### [Plain-text document sources]
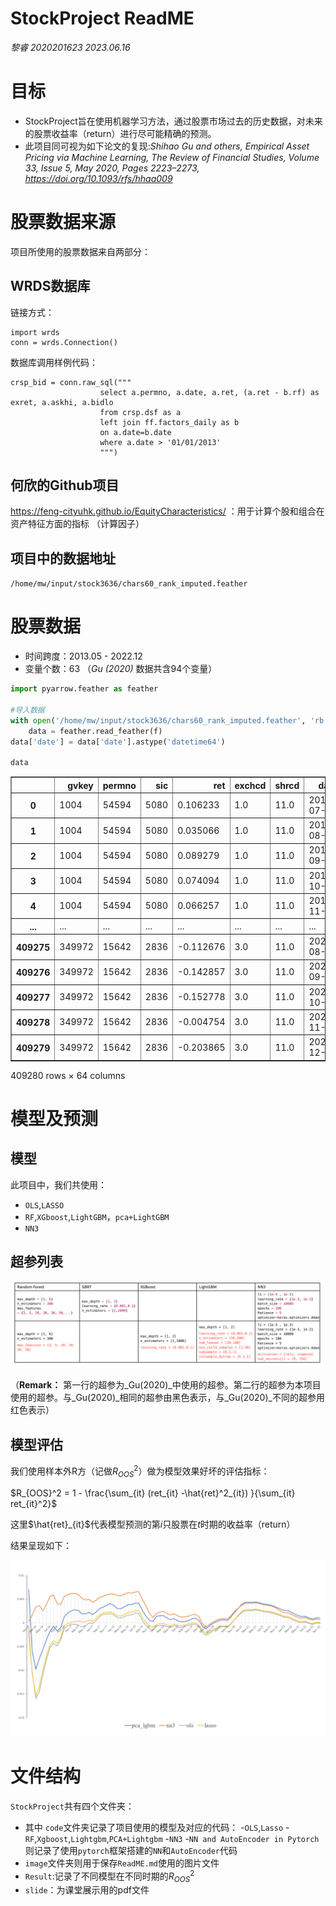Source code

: # StockProject ReadME

_黎睿 2020201623_
_2023.06.16_

# 目标

- StockProject旨在使用机器学习方法，通过股票市场过去的历史数据，对未来的股票收益率（return）进行尽可能精确的预测。
- 此项目同可视为如下论文的复现:_Shihao Gu and others, Empirical Asset Pricing via Machine Learning, The Review of Financial Studies, Volume 33, Issue 5, May 2020, Pages 2223–2273, https://doi.org/10.1093/rfs/hhaa009_

# 股票数据来源

项目所使用的股票数据来自两部分：

## WRDS数据库

链接方式：

```
import wrds  
conn = wrds.Connection()  
```

数据库调用样例代码：

```
crsp_bid = conn.raw_sql("""  
                    select a.permno, a.date, a.ret, (a.ret - b.rf) as exret, a.askhi, a.bidlo  
                    from crsp.dsf as a  
                    left join ff.factors_daily as b  
                    on a.date=b.date  
                    where a.date > '01/01/2013'  
                    """)  

```

## 何欣的Github项目

https://feng-cityuhk.github.io/EquityCharacteristics/ ：用于计算个股和组合在资产特征方面的指标 （计算因子）

## 项目中的数据地址

`/home/mw/input/stock3636/chars60_rank_imputed.feather`

# 股票数据

- 时间跨度：2013.05 - 2022.12
- 变量个数：63  （_Gu (2020)_ 数据共含94个变量）

```python
import pyarrow.feather as feather

#导入数据
with open('/home/mw/input/stock3636/chars60_rank_imputed.feather', 'rb') as f:
    data = feather.read_feather(f)
data['date'] = data['date'].astype('datetime64')

data
```


<div>
<table border="1" class="dataframe">
  <thead>
    <tr style="text-align: right;">
      <th></th>
      <th>gvkey</th>
      <th>permno</th>
      <th>sic</th>
      <th>ret</th>
      <th>exchcd</th>
      <th>shrcd</th>
      <th>date</th>
      <th>ffi49</th>
      <th>lag_me</th>
      <th>rank_acc</th>
      <th>...</th>
      <th>rank_baspread</th>
      <th>rank_sue</th>
      <th>rank_grltnoa</th>
      <th>rank_std_turn</th>
      <th>rank_depr</th>
      <th>rank_cinvest</th>
      <th>rank_op</th>
      <th>rank_agr</th>
      <th>rank_ep</th>
      <th>log_me</th>
    </tr>
  </thead>
  <tbody>
    <tr>
      <th>0</th>
      <td>1004</td>
      <td>54594</td>
      <td>5080</td>
      <td>0.106233</td>
      <td>1.0</td>
      <td>11.0</td>
      <td>2013-07-31</td>
      <td>42</td>
      <td>8.733313e+05</td>
      <td>0.000000</td>
      <td>...</td>
      <td>-0.228856</td>
      <td>0.000000</td>
      <td>0.000000</td>
      <td>-0.668317</td>
      <td>0.000000</td>
      <td>0.000000</td>
      <td>0.000000</td>
      <td>0.000000</td>
      <td>0.000000</td>
      <td>13.680070</td>
    </tr>
    <tr>
      <th>1</th>
      <td>1004</td>
      <td>54594</td>
      <td>5080</td>
      <td>0.035066</td>
      <td>1.0</td>
      <td>11.0</td>
      <td>2013-08-31</td>
      <td>42</td>
      <td>9.501110e+05</td>
      <td>0.000000</td>
      <td>...</td>
      <td>-0.013203</td>
      <td>0.000000</td>
      <td>0.000000</td>
      <td>-0.408898</td>
      <td>0.000000</td>
      <td>0.000000</td>
      <td>0.000000</td>
      <td>0.000000</td>
      <td>0.000000</td>
      <td>13.764334</td>
    </tr>
    <tr>
      <th>2</th>
      <td>1004</td>
      <td>54594</td>
      <td>5080</td>
      <td>0.089279</td>
      <td>1.0</td>
      <td>11.0</td>
      <td>2013-09-30</td>
      <td>42</td>
      <td>9.834276e+05</td>
      <td>0.000000</td>
      <td>...</td>
      <td>0.363164</td>
      <td>-0.468880</td>
      <td>0.000000</td>
      <td>-0.401991</td>
      <td>0.000000</td>
      <td>0.000000</td>
      <td>0.000000</td>
      <td>0.000000</td>
      <td>0.000000</td>
      <td>13.798799</td>
    </tr>
    <tr>
      <th>3</th>
      <td>1004</td>
      <td>54594</td>
      <td>5080</td>
      <td>0.074094</td>
      <td>1.0</td>
      <td>11.0</td>
      <td>2013-10-31</td>
      <td>42</td>
      <td>1.081776e+06</td>
      <td>0.000000</td>
      <td>...</td>
      <td>-0.698288</td>
      <td>-0.284507</td>
      <td>0.000000</td>
      <td>0.332380</td>
      <td>0.000000</td>
      <td>0.000000</td>
      <td>0.000000</td>
      <td>0.000000</td>
      <td>0.000000</td>
      <td>13.894115</td>
    </tr>
    <tr>
      <th>4</th>
      <td>1004</td>
      <td>54594</td>
      <td>5080</td>
      <td>0.066257</td>
      <td>1.0</td>
      <td>11.0</td>
      <td>2013-11-30</td>
      <td>42</td>
      <td>1.159195e+06</td>
      <td>0.000000</td>
      <td>...</td>
      <td>0.113014</td>
      <td>-0.249838</td>
      <td>0.000000</td>
      <td>0.249859</td>
      <td>0.000000</td>
      <td>0.000000</td>
      <td>0.000000</td>
      <td>0.000000</td>
      <td>0.000000</td>
      <td>13.963237</td>
    </tr>
    <tr>
      <th>...</th>
      <td>...</td>
      <td>...</td>
      <td>...</td>
      <td>...</td>
      <td>...</td>
      <td>...</td>
      <td>...</td>
      <td>...</td>
      <td>...</td>
      <td>...</td>
      <td>...</td>
      <td>...</td>
      <td>...</td>
      <td>...</td>
      <td>...</td>
      <td>...</td>
      <td>...</td>
      <td>...</td>
      <td>...</td>
      <td>...</td>
      <td>...</td>
    </tr>
    <tr>
      <th>409275</th>
      <td>349972</td>
      <td>15642</td>
      <td>2836</td>
      <td>-0.112676</td>
      <td>3.0</td>
      <td>11.0</td>
      <td>2022-08-31</td>
      <td>13</td>
      <td>2.345556e+04</td>
      <td>-0.444488</td>
      <td>...</td>
      <td>0.739678</td>
      <td>0.741955</td>
      <td>-0.609195</td>
      <td>0.973928</td>
      <td>0.971420</td>
      <td>0.962517</td>
      <td>-0.660321</td>
      <td>-0.597799</td>
      <td>-0.793579</td>
      <td>10.062863</td>
    </tr>
    <tr>
      <th>409276</th>
      <td>349972</td>
      <td>15642</td>
      <td>2836</td>
      <td>-0.142857</td>
      <td>3.0</td>
      <td>11.0</td>
      <td>2022-09-30</td>
      <td>13</td>
      <td>2.081268e+04</td>
      <td>-0.455121</td>
      <td>...</td>
      <td>-0.042951</td>
      <td>0.736685</td>
      <td>-0.612265</td>
      <td>0.225547</td>
      <td>0.971920</td>
      <td>0.962426</td>
      <td>-0.657766</td>
      <td>-0.596149</td>
      <td>-0.818037</td>
      <td>9.943318</td>
    </tr>
    <tr>
      <th>409277</th>
      <td>349972</td>
      <td>15642</td>
      <td>2836</td>
      <td>-0.152778</td>
      <td>3.0</td>
      <td>11.0</td>
      <td>2022-10-31</td>
      <td>13</td>
      <td>1.783944e+04</td>
      <td>-0.455197</td>
      <td>...</td>
      <td>-0.092155</td>
      <td>0.736937</td>
      <td>-0.609950</td>
      <td>0.071356</td>
      <td>0.971693</td>
      <td>0.961642</td>
      <td>-0.652667</td>
      <td>-0.605868</td>
      <td>-0.803481</td>
      <td>9.789167</td>
    </tr>
    <tr>
      <th>409278</th>
      <td>349972</td>
      <td>15642</td>
      <td>2836</td>
      <td>-0.004754</td>
      <td>3.0</td>
      <td>11.0</td>
      <td>2022-11-30</td>
      <td>13</td>
      <td>1.511397e+04</td>
      <td>0.916506</td>
      <td>...</td>
      <td>-0.264802</td>
      <td>0.132331</td>
      <td>-0.635952</td>
      <td>-0.534522</td>
      <td>-0.972564</td>
      <td>0.968094</td>
      <td>-0.895235</td>
      <td>0.885776</td>
      <td>-0.803432</td>
      <td>9.623375</td>
    </tr>
    <tr>
      <th>409279</th>
      <td>349972</td>
      <td>15642</td>
      <td>2836</td>
      <td>-0.203865</td>
      <td>3.0</td>
      <td>11.0</td>
      <td>2022-12-31</td>
      <td>13</td>
      <td>1.504212e+04</td>
      <td>0.918573</td>
      <td>...</td>
      <td>-0.866295</td>
      <td>0.132388</td>
      <td>-0.634946</td>
      <td>-0.607269</td>
      <td>-0.973056</td>
      <td>0.968466</td>
      <td>-0.894276</td>
      <td>0.888649</td>
      <td>-0.784222</td>
      <td>9.618609</td>
    </tr>
  </tbody>
</table>
<p>409280 rows × 64 columns</p>
</div>

# 模型及预测

## 模型

此项目中，我们共使用：

- `OLS`,`LASSO`
- `RF`,`XGboost`,`LightGBM`，`pca+LightGBM`
- `NN3`

## 超参列表

![Hyper](image/ReadME/Hyper.png)

（**Remark：** 第一行的超参为_Gu(2020)_中使用的超参。第二行的超参为本项目使用的超参。与_Gu(2020)_相同的超参由黑色表示，与_Gu(2020)_不同的超参用红色表示）

## 模型评估

我们使用样本外R方（记做$R_{OOS}^2$）做为模型效果好坏的评估指标：

$R_{OOS}^2 =  1 - \frac{\sum_{it} (ret_{it} -\hat{ret}^2_{it}) }{\sum_{it} ret_{it}^2}$

这里$\hat{ret}_{it}$代表模型预测的第$i$只股票在$t$时期的收益率（return）

结果呈现如下：

![R3.png](image/ReadME/R3.png)

# 文件结构

`StockProject`共有四个文件夹：

- 其中 `code`文件夹记录了项目使用的模型及对应的代码：
-`OLS`,`Lasso`
-`RF`,`Xgboost`,`Lightgbm`,`PCA+Lightgbm`
-`NN3`
-`NN and AutoEncoder in Pytorch`则记录了使用`pytorch`框架搭建的`NN`和`AutoEncoder`代码
- `image`文件夹则用于保存`ReadME.md`使用的图片文件
- `Result`:记录了不同模型在不同时期的$R_{OOS}^2$
- `slide`：为课堂展示用的pdf文件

### [Assigned task]
From the entries, copy every line in which the string "conn" can be found.

### [Reply]
conn = wrds.Connection()  
crsp_bid = conn.raw_sql("""  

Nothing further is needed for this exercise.